**TASK REQUIREMENTS:** Your task is to copy every line below that contains the word "editing".

[Entries taken from a collection]
========================================================================

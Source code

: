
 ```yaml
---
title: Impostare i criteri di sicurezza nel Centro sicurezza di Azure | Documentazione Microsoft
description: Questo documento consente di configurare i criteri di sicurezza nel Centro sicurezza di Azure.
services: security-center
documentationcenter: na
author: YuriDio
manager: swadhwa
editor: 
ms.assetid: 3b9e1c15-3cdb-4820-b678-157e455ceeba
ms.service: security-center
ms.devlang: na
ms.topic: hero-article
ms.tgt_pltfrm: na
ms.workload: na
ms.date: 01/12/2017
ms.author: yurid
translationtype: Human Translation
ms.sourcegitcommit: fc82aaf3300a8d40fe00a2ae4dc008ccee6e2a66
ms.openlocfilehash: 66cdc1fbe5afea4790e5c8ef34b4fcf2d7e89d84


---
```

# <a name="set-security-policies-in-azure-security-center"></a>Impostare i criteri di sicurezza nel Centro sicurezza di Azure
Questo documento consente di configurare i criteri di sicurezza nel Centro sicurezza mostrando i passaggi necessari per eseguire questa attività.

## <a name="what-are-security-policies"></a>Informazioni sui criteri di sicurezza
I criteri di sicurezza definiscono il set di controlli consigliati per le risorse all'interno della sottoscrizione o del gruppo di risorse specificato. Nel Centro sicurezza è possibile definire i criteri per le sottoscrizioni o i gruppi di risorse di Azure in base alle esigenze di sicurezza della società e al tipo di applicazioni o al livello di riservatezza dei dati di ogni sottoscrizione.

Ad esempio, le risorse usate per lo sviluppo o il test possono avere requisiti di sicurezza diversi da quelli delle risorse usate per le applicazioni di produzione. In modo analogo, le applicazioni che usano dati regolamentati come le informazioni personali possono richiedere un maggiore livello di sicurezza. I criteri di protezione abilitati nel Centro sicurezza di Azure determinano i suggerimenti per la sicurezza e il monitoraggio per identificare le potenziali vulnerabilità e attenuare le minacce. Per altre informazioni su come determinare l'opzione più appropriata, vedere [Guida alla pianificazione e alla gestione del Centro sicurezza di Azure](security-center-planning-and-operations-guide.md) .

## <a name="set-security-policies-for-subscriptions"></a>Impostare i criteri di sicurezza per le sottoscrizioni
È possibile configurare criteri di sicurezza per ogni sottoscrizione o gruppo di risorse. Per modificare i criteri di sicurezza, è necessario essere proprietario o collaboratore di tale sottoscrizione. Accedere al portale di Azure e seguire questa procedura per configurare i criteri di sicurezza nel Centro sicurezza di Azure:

========================================================================

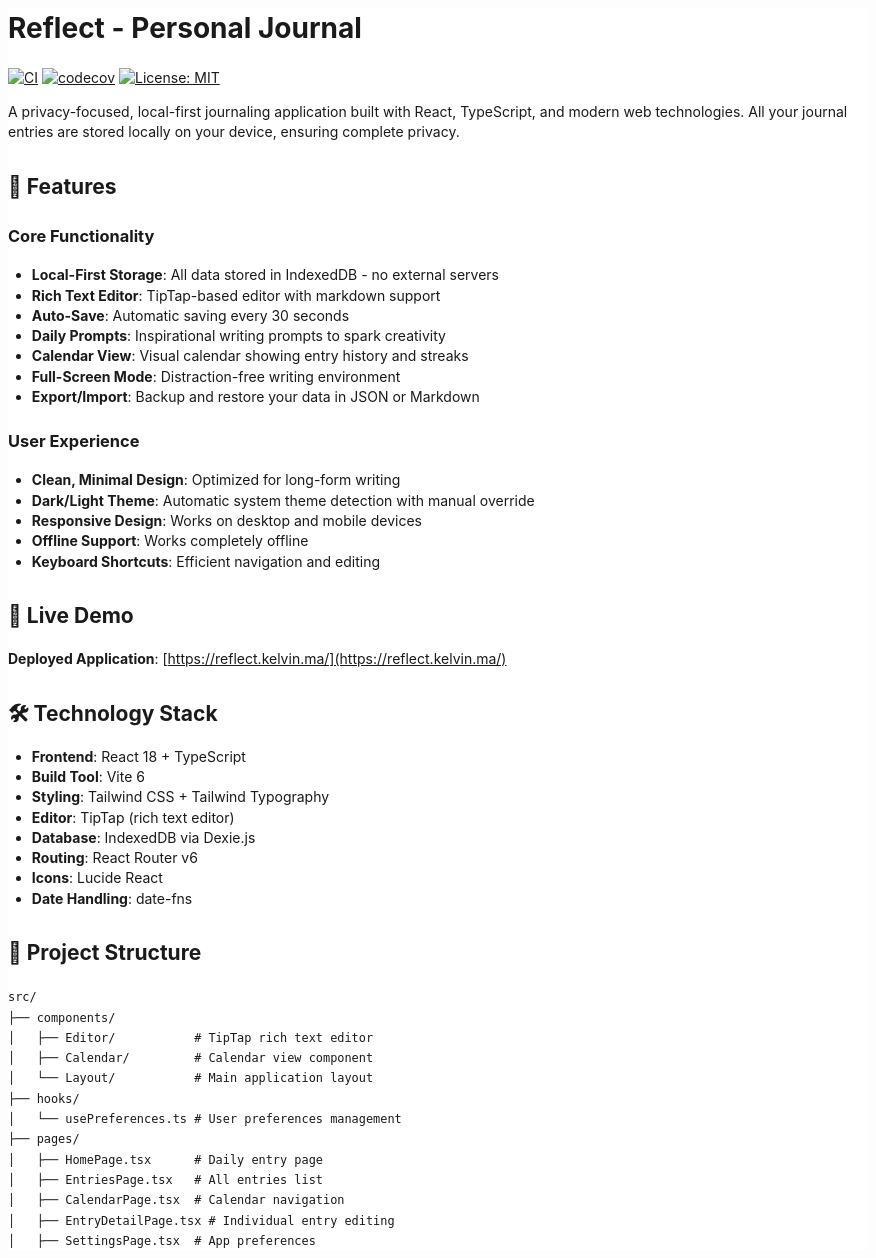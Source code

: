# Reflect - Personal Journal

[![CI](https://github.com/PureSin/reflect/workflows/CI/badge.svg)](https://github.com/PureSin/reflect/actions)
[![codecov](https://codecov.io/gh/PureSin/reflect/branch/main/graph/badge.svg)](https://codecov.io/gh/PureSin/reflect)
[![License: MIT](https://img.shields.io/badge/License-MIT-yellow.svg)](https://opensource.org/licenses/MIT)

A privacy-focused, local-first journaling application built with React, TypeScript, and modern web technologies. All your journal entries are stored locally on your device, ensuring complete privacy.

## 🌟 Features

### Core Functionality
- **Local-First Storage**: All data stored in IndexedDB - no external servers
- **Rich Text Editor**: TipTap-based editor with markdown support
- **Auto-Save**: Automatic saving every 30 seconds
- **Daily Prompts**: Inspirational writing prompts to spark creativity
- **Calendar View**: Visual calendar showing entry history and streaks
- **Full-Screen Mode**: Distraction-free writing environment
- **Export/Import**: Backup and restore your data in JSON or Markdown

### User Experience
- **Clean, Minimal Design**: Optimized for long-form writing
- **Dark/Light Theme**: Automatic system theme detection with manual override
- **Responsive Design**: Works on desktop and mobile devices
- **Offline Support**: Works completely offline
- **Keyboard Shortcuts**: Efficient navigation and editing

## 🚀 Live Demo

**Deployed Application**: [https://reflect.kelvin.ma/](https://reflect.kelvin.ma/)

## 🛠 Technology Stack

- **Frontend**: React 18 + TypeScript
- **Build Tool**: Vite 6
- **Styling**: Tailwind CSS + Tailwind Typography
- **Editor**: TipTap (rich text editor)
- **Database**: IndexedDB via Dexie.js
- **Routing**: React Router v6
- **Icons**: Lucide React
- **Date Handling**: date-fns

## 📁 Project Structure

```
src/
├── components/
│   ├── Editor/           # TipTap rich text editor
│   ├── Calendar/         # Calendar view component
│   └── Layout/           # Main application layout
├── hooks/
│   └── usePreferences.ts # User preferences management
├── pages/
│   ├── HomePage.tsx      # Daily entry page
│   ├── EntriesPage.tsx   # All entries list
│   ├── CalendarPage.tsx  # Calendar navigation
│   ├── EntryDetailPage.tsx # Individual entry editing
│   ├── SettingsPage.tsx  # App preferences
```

========================================================================

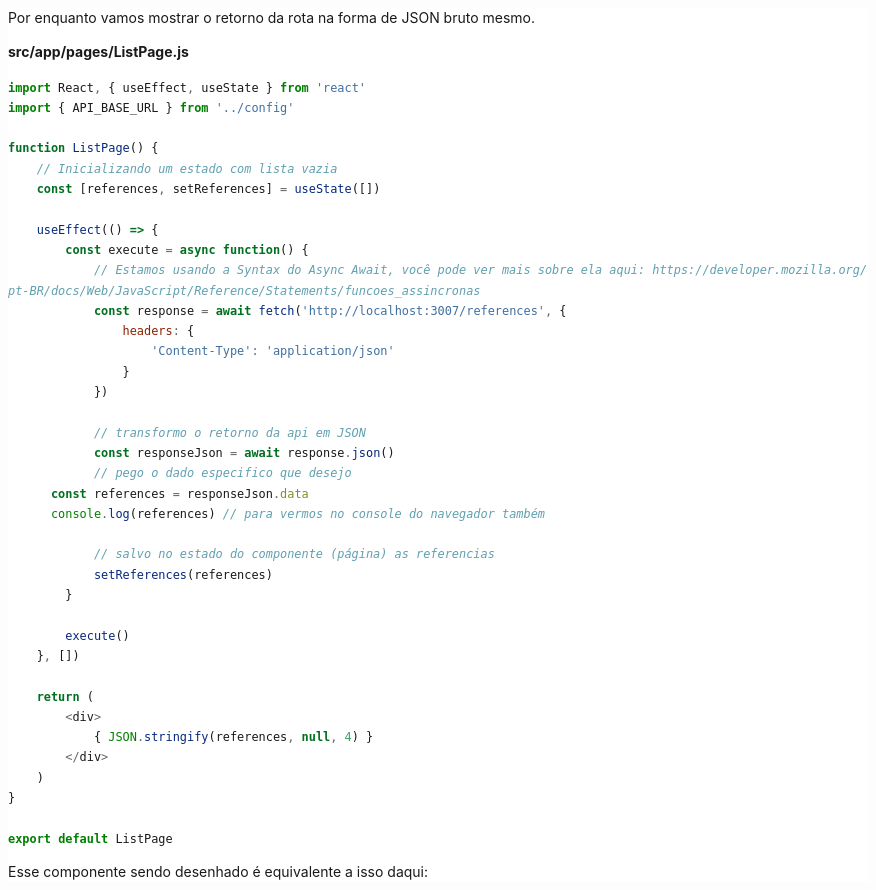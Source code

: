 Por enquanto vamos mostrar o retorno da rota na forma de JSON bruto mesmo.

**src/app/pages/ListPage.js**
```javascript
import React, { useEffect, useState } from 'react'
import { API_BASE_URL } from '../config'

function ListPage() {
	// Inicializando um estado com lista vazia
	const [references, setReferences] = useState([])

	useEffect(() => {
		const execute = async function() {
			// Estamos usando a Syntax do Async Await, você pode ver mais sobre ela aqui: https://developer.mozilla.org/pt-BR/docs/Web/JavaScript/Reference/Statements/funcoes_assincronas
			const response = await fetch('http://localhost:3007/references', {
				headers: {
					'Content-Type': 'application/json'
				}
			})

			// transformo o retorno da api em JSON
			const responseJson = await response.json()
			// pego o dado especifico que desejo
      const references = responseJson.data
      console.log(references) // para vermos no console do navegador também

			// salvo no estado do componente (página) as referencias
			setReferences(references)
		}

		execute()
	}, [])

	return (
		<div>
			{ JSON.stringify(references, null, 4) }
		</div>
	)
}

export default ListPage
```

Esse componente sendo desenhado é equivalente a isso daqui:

========================================================================

**WRITTEN SOLUTION:**
- **Keyboard Shortcuts**: Efficient navigation and editing
│   ├── EntryDetailPage.tsx # Individual entry editing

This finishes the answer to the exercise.